:: Extracted information

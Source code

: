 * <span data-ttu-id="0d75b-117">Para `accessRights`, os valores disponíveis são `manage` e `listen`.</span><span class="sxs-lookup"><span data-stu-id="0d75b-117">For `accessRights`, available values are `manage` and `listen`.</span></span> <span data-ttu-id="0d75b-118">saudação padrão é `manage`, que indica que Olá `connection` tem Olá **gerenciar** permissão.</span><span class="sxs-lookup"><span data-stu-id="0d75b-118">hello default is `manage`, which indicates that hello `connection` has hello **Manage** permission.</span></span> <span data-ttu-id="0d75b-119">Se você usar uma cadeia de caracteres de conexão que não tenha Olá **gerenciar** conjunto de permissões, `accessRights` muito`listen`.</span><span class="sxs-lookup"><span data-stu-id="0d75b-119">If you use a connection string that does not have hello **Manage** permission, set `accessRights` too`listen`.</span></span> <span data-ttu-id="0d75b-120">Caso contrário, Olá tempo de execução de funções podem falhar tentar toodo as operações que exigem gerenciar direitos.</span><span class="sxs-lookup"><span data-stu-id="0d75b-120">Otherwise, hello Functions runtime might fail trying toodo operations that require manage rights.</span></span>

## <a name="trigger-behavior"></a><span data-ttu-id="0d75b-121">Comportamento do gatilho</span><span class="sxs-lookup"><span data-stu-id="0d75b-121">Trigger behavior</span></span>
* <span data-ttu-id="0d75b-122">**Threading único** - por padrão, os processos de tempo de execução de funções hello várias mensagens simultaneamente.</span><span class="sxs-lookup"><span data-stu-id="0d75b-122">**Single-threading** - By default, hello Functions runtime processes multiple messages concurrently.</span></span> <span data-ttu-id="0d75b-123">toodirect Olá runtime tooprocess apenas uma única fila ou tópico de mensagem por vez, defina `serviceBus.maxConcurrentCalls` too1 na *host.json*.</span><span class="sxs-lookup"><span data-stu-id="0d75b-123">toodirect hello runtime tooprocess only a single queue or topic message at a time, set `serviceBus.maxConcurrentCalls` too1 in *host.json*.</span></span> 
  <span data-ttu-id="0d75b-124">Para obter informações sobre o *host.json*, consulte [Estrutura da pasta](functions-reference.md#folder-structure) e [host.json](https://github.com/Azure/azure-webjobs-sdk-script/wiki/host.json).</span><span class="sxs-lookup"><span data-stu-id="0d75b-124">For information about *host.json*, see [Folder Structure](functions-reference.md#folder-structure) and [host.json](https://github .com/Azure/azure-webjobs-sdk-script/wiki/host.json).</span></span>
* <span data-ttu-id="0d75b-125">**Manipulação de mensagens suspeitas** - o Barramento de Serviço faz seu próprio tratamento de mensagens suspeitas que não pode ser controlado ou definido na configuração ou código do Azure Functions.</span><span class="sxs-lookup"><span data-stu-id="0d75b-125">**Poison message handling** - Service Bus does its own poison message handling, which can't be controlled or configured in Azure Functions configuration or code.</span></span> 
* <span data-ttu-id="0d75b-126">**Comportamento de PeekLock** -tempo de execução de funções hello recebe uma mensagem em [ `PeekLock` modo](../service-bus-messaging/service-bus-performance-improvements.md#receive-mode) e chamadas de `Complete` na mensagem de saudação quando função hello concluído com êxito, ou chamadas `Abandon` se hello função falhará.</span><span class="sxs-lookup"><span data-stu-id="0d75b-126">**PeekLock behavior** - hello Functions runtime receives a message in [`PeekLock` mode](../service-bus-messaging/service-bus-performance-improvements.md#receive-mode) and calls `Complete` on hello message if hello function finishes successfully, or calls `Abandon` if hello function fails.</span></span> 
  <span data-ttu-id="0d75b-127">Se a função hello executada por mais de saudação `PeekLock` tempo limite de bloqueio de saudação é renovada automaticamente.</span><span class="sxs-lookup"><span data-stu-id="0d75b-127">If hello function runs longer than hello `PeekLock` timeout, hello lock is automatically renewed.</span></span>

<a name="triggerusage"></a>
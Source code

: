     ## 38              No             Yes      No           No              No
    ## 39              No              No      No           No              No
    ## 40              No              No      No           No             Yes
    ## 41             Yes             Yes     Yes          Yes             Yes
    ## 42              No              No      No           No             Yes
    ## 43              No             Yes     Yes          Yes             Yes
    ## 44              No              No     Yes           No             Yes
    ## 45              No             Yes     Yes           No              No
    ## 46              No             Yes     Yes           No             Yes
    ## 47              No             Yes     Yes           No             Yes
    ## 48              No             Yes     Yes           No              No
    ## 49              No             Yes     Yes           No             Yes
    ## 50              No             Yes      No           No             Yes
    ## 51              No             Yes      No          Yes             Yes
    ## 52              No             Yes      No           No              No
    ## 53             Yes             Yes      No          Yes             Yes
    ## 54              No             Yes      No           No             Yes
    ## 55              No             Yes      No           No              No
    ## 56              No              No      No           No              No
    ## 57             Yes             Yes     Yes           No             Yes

::::

■ Directions
Go through the records and gather the lines that hold "name".

■ Completed task
## <a name="trigger-behavior"></a><span data-ttu-id="0d75b-121">Comportamento do gatilho</span><span class="sxs-lookup"><span data-stu-id="0d75b-121">Trigger behavior</span></span>
<a name="triggerusage"></a>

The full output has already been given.